(Data entries)
◇ ◇ ◇ ◇
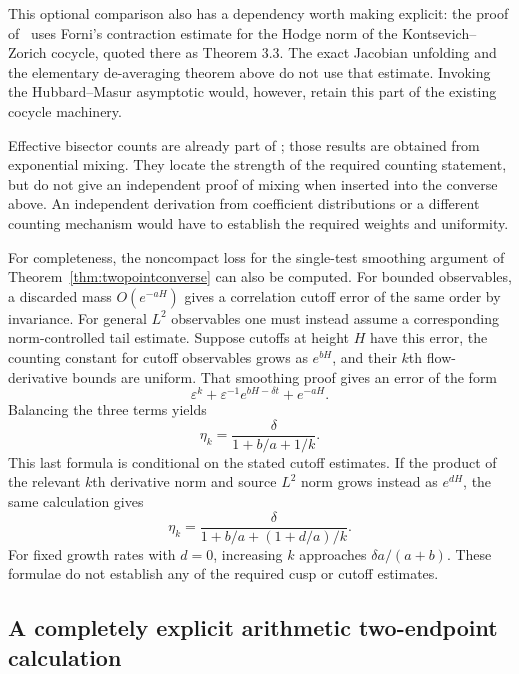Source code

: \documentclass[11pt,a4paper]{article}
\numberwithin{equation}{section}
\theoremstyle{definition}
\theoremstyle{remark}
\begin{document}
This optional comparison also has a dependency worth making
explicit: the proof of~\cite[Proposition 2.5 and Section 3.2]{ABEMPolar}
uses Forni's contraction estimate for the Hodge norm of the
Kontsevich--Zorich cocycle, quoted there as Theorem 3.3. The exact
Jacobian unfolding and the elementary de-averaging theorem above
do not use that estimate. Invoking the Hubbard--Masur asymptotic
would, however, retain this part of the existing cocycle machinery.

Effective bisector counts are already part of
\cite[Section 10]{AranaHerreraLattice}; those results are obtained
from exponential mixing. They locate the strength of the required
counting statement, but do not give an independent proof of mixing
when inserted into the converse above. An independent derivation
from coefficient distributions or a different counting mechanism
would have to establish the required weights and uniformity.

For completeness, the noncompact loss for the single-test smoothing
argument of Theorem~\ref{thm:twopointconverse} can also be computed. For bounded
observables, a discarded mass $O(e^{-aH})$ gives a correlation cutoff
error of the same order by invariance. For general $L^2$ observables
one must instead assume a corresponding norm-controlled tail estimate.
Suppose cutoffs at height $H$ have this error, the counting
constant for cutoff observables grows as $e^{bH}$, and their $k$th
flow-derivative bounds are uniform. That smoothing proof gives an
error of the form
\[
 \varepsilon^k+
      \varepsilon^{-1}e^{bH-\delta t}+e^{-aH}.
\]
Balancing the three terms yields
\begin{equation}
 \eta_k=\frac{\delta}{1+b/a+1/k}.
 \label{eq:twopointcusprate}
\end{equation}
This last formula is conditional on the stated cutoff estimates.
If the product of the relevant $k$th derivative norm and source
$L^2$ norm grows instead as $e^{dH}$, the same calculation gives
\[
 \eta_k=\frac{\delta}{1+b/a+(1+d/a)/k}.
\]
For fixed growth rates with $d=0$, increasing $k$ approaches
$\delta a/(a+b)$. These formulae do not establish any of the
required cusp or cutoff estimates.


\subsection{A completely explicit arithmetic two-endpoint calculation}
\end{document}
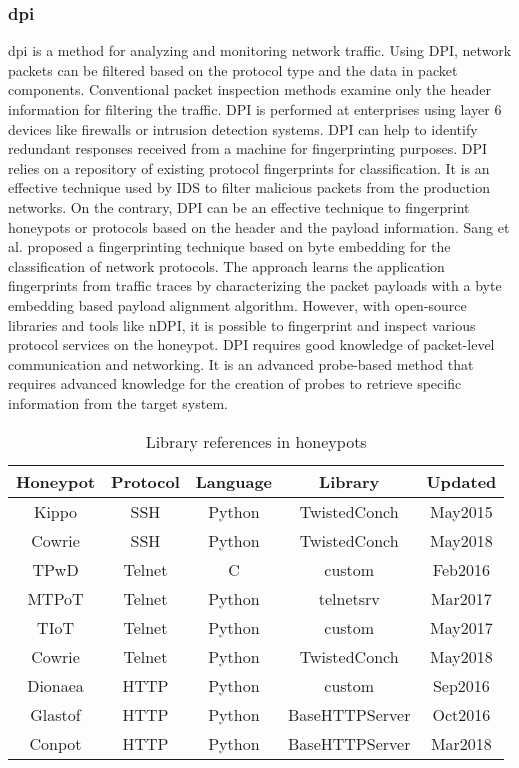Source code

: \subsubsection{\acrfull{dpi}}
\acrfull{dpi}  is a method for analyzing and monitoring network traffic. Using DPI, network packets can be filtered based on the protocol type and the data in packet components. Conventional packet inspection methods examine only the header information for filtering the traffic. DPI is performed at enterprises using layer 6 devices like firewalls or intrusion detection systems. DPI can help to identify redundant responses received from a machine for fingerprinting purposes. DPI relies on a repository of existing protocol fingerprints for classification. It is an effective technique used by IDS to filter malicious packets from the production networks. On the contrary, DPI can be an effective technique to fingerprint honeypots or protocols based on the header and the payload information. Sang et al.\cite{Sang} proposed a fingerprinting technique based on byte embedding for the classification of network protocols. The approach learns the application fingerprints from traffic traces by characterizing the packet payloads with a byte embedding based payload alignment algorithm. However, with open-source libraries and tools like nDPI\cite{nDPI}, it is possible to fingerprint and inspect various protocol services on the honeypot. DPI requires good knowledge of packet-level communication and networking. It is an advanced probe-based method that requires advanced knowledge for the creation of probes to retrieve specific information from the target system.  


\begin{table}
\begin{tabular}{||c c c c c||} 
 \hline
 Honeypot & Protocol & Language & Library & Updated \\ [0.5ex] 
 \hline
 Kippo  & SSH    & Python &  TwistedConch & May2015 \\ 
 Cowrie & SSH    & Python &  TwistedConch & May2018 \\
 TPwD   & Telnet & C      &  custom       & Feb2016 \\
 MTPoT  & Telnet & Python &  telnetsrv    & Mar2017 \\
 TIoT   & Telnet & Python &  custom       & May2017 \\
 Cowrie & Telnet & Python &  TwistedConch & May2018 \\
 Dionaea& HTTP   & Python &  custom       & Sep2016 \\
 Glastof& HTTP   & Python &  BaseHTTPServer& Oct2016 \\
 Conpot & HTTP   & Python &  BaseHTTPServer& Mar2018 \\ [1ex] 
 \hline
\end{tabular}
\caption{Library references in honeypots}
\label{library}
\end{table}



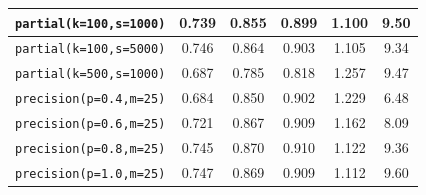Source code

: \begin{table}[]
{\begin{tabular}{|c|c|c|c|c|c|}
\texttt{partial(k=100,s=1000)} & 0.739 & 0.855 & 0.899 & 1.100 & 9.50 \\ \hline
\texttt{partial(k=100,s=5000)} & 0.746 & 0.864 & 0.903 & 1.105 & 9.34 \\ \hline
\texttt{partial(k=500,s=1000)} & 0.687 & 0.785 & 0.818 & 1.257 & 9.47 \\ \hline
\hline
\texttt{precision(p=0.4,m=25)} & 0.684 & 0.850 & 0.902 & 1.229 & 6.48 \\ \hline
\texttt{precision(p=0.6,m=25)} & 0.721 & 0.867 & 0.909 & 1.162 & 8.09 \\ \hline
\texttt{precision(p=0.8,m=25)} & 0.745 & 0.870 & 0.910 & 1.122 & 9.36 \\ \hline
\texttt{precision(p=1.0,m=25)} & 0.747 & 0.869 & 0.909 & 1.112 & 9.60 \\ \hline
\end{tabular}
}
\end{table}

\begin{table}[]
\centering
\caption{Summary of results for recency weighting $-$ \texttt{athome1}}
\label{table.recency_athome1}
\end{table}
◇ ◇ ◇ ◇
Work item -
Please say how many lines in the records above contain the word "HTTP". Give the number alone.

The answer -
3